Yalkun mentioned that Dolkun Isa, leader of the "World Uygur Congress", had also become a so-called "concentration camp victim" recently.

"But he's not a victim, he's a terrorist as designated by the Chinese government," said Yalkun, adding that "he has been spreading rumours about Xinjiang in the international community for a long time and his tricks have repeatedly been exposed".

Chinese officials also accused the tribunal of "cheap tricks" that smear Xinjiang and interfere in China's internal affairs.

To a question regarding the steps China has taken to counter terrorism in the region, Xu said that terrorism and extremism have brought great catastrophe for people in many countries in the world, adding that it is a common subject and a worldwide problem for all mankind to fight terrorism and eliminate the harm of extremism.

"Xinjiang has made active exploration in these aspects. I think this exploration is of profound significance and can be summarised. Of course, we also welcome other countries facing the same problems to learn something from. I have been to some countries and regions. I have also made some exchanges around counter-terrorism and de-extremisation issues, and we have been learning some experiences and practices in other places."

He said that many people are affected by extremism and even participate in violent and terrorist activities. "For these people, if we follow some Western ideas, we can simply get them into prison. But we believe that these people are also victims, so we take measures of educational transformation to save them," Xu added.
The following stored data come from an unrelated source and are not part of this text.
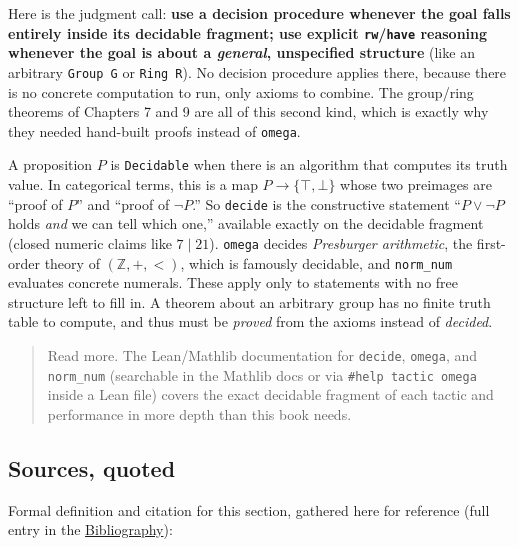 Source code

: Here is the judgment call: \textbf{use a decision procedure whenever the goal falls entirely inside its decidable fragment; use explicit \texttt{rw}/\texttt{have} reasoning whenever the goal is about a \emph{general}, unspecified structure} (like an arbitrary \texttt{Group G} or \texttt{Ring R}). No decision procedure applies there, because there is no concrete computation to run, only axioms to combine. The group/ring theorems of Chapters 7 and 9 are all of this second kind, which is exactly why they needed hand-built proofs instead of \texttt{omega}.

\begin{mathreading}

A proposition \(P\) is \texttt{Decidable} when there is an algorithm that computes its truth value. In categorical terms, this is a map \(P \to \{\top, \bot\}\) whose two preimages are ``proof of \(P\)'' and ``proof of \(\neg P\).'' So \texttt{decide} is the constructive statement ``\(P \vee \neg P\) holds \emph{and} we can tell which one,'' available exactly on the decidable fragment (closed numeric claims like \(7 \mid 21\)). \texttt{omega} decides \emph{Presburger arithmetic}, the first-order theory of \((\mathbb{Z}, +, <)\), which is famously decidable, and \texttt{norm\_\allowbreak{}num} evaluates concrete numerals. These apply only to statements with no free structure left to fill in. A theorem about an arbitrary group has no finite truth table to compute, and thus must be \emph{proved} from the axioms instead of \emph{decided}.

\end{mathreading}

\begin{quote}
Read more. The Lean/Mathlib documentation for \texttt{decide}, \texttt{omega}, and \texttt{norm\_\allowbreak{}num} (searchable in the Mathlib docs or via \texttt{\#help tactic omega} inside a Lean file) covers the exact decidable fragment of each tactic and performance in more depth than this book needs.
\end{quote}

\subsection{Sources, quoted}\label{sec:12-working-efficiently:02-decision-procedures:2}

Formal definition and citation for this section, gathered here for reference (full entry in the \hyperref[sec:root:bibliography:1]{Bibliography}):

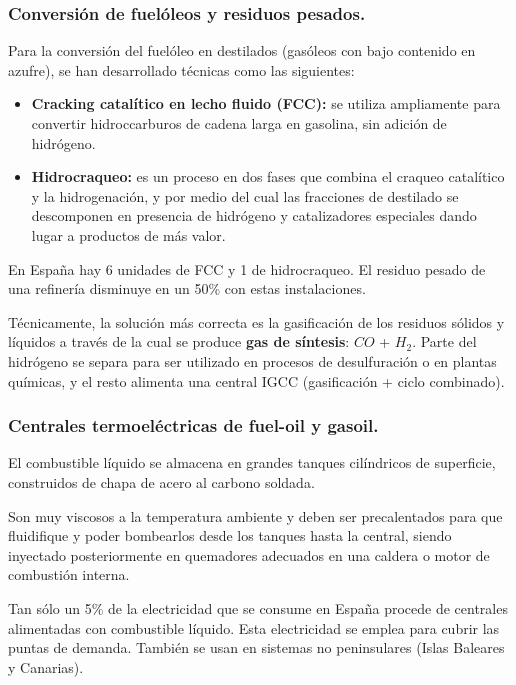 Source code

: \begin{enumerate}
			\end{enumerate} 
		
		\subsubsection{Conversión de fuelóleos y residuos pesados.}
			Para la conversión del fuelóleo en destilados (gasóleos con bajo contenido en azufre), se han
			desarrollado técnicas como las siguientes:
			\begin{itemize}
				\item \textbf{Cracking catalítico en lecho fluido (FCC):} se utiliza ampliamente para convertir hidroccarburos de cadena larga en gasolina, sin adición de hidrógeno.
				\item \textbf{Hidrocraqueo:} es un proceso en dos fases que combina el craqueo catalítico y la
				hidrogenación, y por medio del cual las fracciones de destilado se descomponen en presencia de
				hidrógeno y catalizadores especiales dando lugar a productos de más valor.
			\end{itemize}
			
			
			En España hay 6 unidades de FCC y 1 de hidrocraqueo. El residuo pesado de una refinería disminuye en un 50\% con estas instalaciones.
			
			
			Técnicamente, la solución más correcta es la gasificación de los residuos sólidos y líquidos a través de la cual se produce \textbf{gas de síntesis}: $CO$ + $H_2$. Parte del hidrógeno se separa para ser utilizado en procesos de desulfuración o en plantas químicas, y el resto alimenta una central IGCC (gasificación + ciclo combinado).
			
		\subsubsection{Centrales termoeléctricas de fuel-oil y gasoil.}
			El combustible líquido se almacena en grandes tanques
			cilíndricos de superficie, construidos de chapa de acero
			al carbono soldada.
			
			
			Son muy viscosos a la temperatura ambiente y deben
			ser precalentados para que fluidifique y poder
			bombearlos desde los tanques hasta la central, siendo
			inyectado posteriormente en quemadores adecuados en
			una caldera o motor de combustión interna.
			
			
			Tan sólo un 5\% de la electricidad que se consume en
			España procede de centrales alimentadas con
			combustible líquido. Esta electricidad se emplea para cubrir las puntas de
			demanda. También se usan en sistemas no peninsulares (Islas Baleares y Canarias).
			
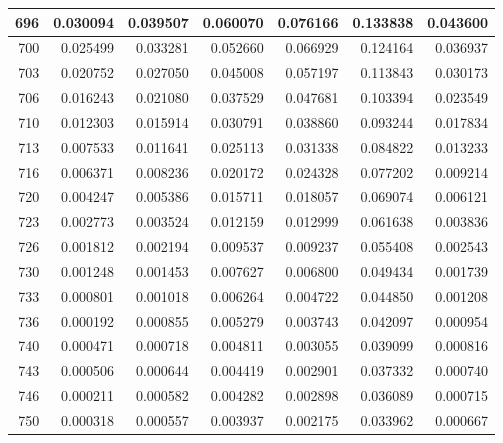 \documentclass[11pt]{article}
\begin{document}
\begin{appendices}
\begin{longtable}{|r|r|r|r|r|r|r|}
	696 & 0.030094 & 0.039507 & 0.060070 & 0.076166 & 0.133838 & 0.043600 \\ \hline
	700 & 0.025499 & 0.033281 & 0.052660 & 0.066929 & 0.124164 & 0.036937 \\ \hline
	703 & 0.020752 & 0.027050 & 0.045008 & 0.057197 & 0.113843 & 0.030173 \\ \hline
	706 & 0.016243 & 0.021080 & 0.037529 & 0.047681 & 0.103394 & 0.023549 \\ \hline
	710 & 0.012303 & 0.015914 & 0.030791 & 0.038860 & 0.093244 & 0.017834 \\ \hline
	713 & 0.007533 & 0.011641 & 0.025113 & 0.031338 & 0.084822 & 0.013233 \\ \hline
	716 & 0.006371 & 0.008236 & 0.020172 & 0.024328 & 0.077202 & 0.009214 \\ \hline
	720 & 0.004247 & 0.005386 & 0.015711 & 0.018057 & 0.069074 & 0.006121 \\ \hline
	723 & 0.002773 & 0.003524 & 0.012159 & 0.012999 & 0.061638 & 0.003836 \\ \hline
	726 & 0.001812 & 0.002194 & 0.009537 & 0.009237 & 0.055408 & 0.002543 \\ \hline
	730 & 0.001248 & 0.001453 & 0.007627 & 0.006800 & 0.049434 & 0.001739 \\ \hline
	733 & 0.000801 & 0.001018 & 0.006264 & 0.004722 & 0.044850 & 0.001208 \\ \hline
	736 & 0.000192 & 0.000855 & 0.005279 & 0.003743 & 0.042097 & 0.000954 \\ \hline
	740 & 0.000471 & 0.000718 & 0.004811 & 0.003055 & 0.039099 & 0.000816 \\ \hline
	743 & 0.000506 & 0.000644 & 0.004419 & 0.002901 & 0.037332 & 0.000740 \\ \hline
	746 & 0.000211 & 0.000582 & 0.004282 & 0.002898 & 0.036089 & 0.000715 \\ \hline
	750 & 0.000318 & 0.000557 & 0.003937 & 0.002175 & 0.033962 & 0.000667 \\ \hline
\end{longtable}


\end{appendices}
\end{document}
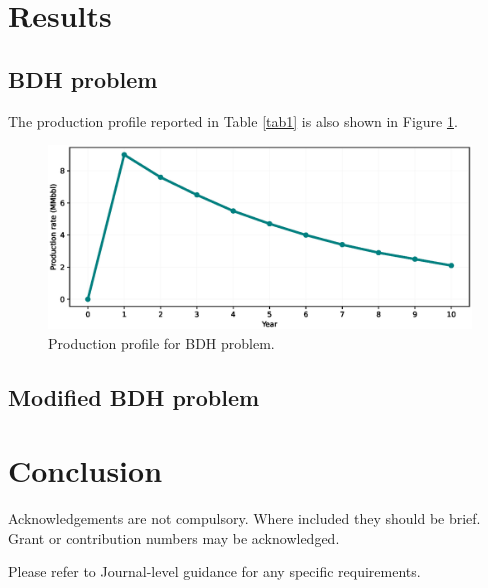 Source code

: \documentclass[pdflatex,sn-basic]{sn-jnl}%
\theoremstyle{thmstyleone}%
\theoremstyle{thmstyletwo}%
\theoremstyle{thmstylethree}%
\begin{document}
\section{Results}\label{sec5}

\subsection{BDH problem}\label{subsec51}

The production profile reported in Table \ref{tab1} is also shown in Figure \ref{fig11}.

\begin{figure}[H]
\centering
\begin{minipage}{0.95\textwidth}
  \includegraphics[width=\textwidth]{prod_profile.eps}
  \caption{Production profile for BDH problem.}
  \label{fig11}
\end{minipage}
\end{figure}

\subsection{Modified BDH problem}\label{subsec52}

\section{Conclusion}\label{sec6}




Acknowledgements are not compulsory. Where included they should be brief. Grant or contribution numbers may be acknowledged.

Please refer to Journal-level guidance for any specific requirements.






\end{document}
'All religious activities fully guaranteed in Xinjiang'

Regarding a question on detaining of religious scholars, Elijan said that with the guidance of Chinese laws and regulations, Xinjiang has been managing religious affairs, protecting freedom of religious belief and ensuring the orderly conduct of ordinary religious activities in accordance with the principles of "protecting legality, stopping illegality, curbing extremism, resisting infiltration and cracking down on crimes".
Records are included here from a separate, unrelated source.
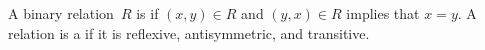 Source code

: \documentclass{ibl}  %
\begin{document}
\begin{problem}
\end{problem}

\begin{df}
A binary relation~$R$ is  if
$(x,y)\in R$ and $(y,x)\in R$ implies that $x=y$.
A relation is a  if it is 
reflexive, antisymmetric, and transitive.  
\end{df}
\end{document}

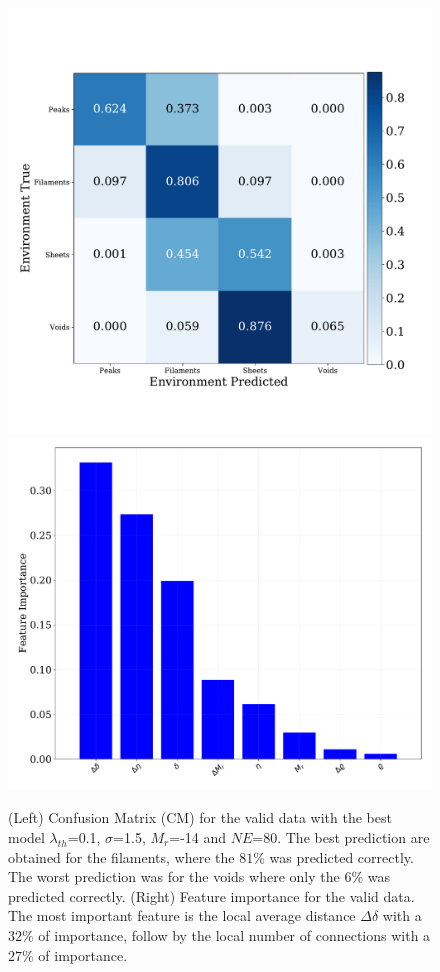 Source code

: \documentclass[usenatbib]{mnras}
\begin{document}
\begin{figure}
\centering
    \includegraphics[scale=0.32]{Figs/p_confusion_matrix_valid.pdf}
    \includegraphics[scale=0.28]{Figs/p_features_importance_valid.pdf}  
    \caption{(Left) Confusion Matrix (CM) for the valid data with the best model $\lambda_{th}$=0.1, $\sigma$=1.5, $M_r$=-14 and $NE$=80. The best prediction are obtained for the
      filaments, where the $81\%$ was predicted correctly. The worst  prediction was for the voids where only the $6\%$ was predicted
      correctly.
      (Right) Feature importance for the valid data. The most important feature is the local average distance $\Delta\delta$ with a $32\%$ of importance, follow by the local number of connections with a $27\%$ of importance.} 
    \label{fig:confusion_matrix_valid}
\end{figure}
\end{document}
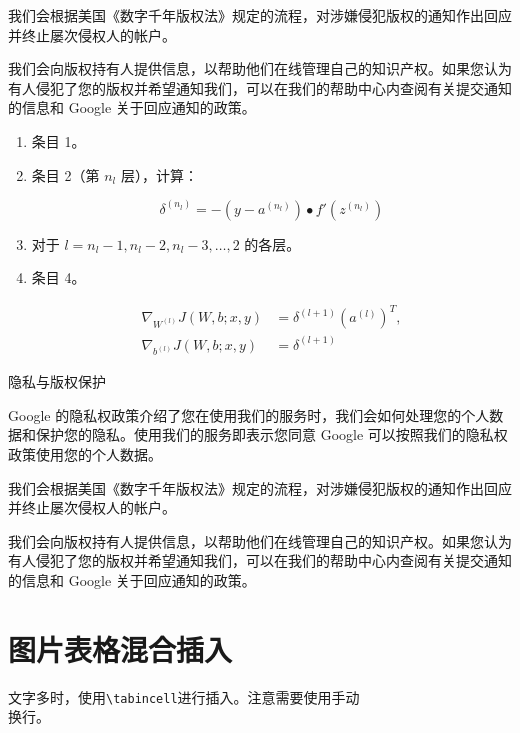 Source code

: 我们会根据美国《数字千年版权法》规定的流程，对涉嫌侵犯版权的通知作出回应并终止屡次侵权人的帐户。

我们会向版权持有人提供信息，以帮助他们在线管理自己的知识产权。如果您认为有人侵犯了您的版权并希望通知我们，可以在我们的帮助中心内查阅有关提交通知的信息和 Google 关于回应通知的政策。

\begin{enumerate}

\item 条目 1。
\item 条目 2（第 $n_l$ 层），计算：

        $$
        \delta^{(n_l)} = - (y - a^{(n_l)}) \bullet f'(z^{(n_l)})
        $$ 

\item 对于 $l = n_l-1, n_l-2, n_l-3, \ldots, 2$ 的各层。
\item 条目 4。

        \[ 
        \begin{aligned}
        \nabla_{W^{(l)}} J(W,b;x,y) &= \delta^{(l+1)} (a^{(l)})^T, \\
        \nabla_{b^{(l)}} J(W,b;x,y) &= \delta^{(l+1)} 
        \end{aligned}
        \]
\end{enumerate}

隐私与版权保护

Google 的隐私权政策介绍了您在使用我们的服务时，我们会如何处理您的个人数据和保护您的隐私。使用我们的服务即表示您同意 Google 可以按照我们的隐私权政策使用您的个人数据。

我们会根据美国《数字千年版权法》规定的流程，对涉嫌侵犯版权的通知作出回应并终止屡次侵权人的帐户。

我们会向版权持有人提供信息，以帮助他们在线管理自己的知识产权。如果您认为有人侵犯了您的版权并希望通知我们，可以在我们的帮助中心内查阅有关提交通知的信息和 Google 关于回应通知的政策。

\section{图片表格混合插入}

文字多时，使用\verb|\tabincell|进行插入。注意需要使用手动\\
换行。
"Xinjiang has accelerated local legislation, publishing and revising regulations of Xinjiang Uygur autonomous region on Religious Affairs, Interim Rules for the Administration of Places on Religious Activities, Interim Provisions on Administration of Religious Activities, and the Interim Provisions on Administration of Religious Staff, which have clarified the rights and obligations of religious groups, places for religious activities, and religious staff."

Elijan said that all ordinary religious activities are fully guaranteed in Xinjiang. "According to the doctrines, religious rules and traditional customs, Muslims of all ethnic groups can carry out religious activities in mosques and in their own houses in full accordance with their personal wishes," he added.
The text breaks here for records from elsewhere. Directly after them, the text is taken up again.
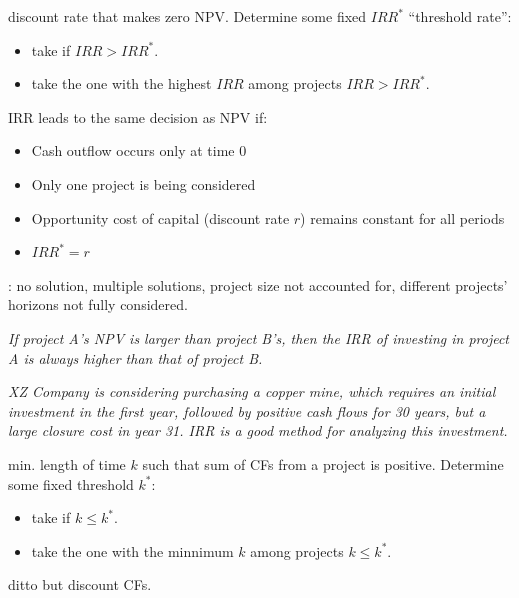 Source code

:  discount rate that makes zero NPV.
Determine some fixed $IRR^*$ \ie ``threshold rate'':
\begin{itemize}
    \item {} take if $IRR > IRR^*$.
    \item {} take the one with the highest $IRR$ among projects $IRR > IRR^*$.
\end{itemize}
IRR leads to the same decision as NPV if:
\begin{itemize}
    \item Cash outflow occurs only at time 0
    \item Only one project is being considered
    \item Opportunity cost of capital (discount rate $r$) remains constant for all periods
    \item $IRR^* = r$
\end{itemize}

: no solution, multiple solutions, project size not accounted for, different projects' horizons
not fully considered.

\textit{If project A's NPV is larger than project B's, then the IRR of investing in project A is always higher than that
of project B.}

\textit{XZ Company is considering purchasing a copper mine, which requires an initial investment in the first year,
followed by positive cash flows for 30 years, but a large closure cost in year 31. IRR is a good method for analyzing
this investment.}

 min. length of time $k$ such that sum of CFs from a project is positive.
 Determine some fixed threshold $k^*$:
\begin{itemize}
    \item {} take if $k \le k^*$.
    \item {} take the one with the minnimum $k$ among projects $k \le k^*$.
\end{itemize}

 ditto but discount CFs.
He told that the Islamic Religious Affairs Directing Committee of Xinjiang has translated the Holy Quran and Al-Bukhari's into Chinese, Uygur, Kazakh and Kirghiz for publishing, which broadens the ways for religious people to obtain religious knowledge.

He said that there are 10 Islamic Institutes in Xinjiang, namely the College of Xinjiang Islamic Institute and its eight branches, and Xinjiang Islamic School of Sutras. "These schools recruit undergraduate students, junior college students and technical secondary school students according to the demand, which enables Islam to be passed on."

Elijan said that more than 1,000 religious people of all ethnic groups in Xinjiang are now serving as representatives and members of People's Congresses and Political Consultative Conferences at all levels, fulfilling their rights of participating in the administration and discussion of state affairs and conducting democratic supervision.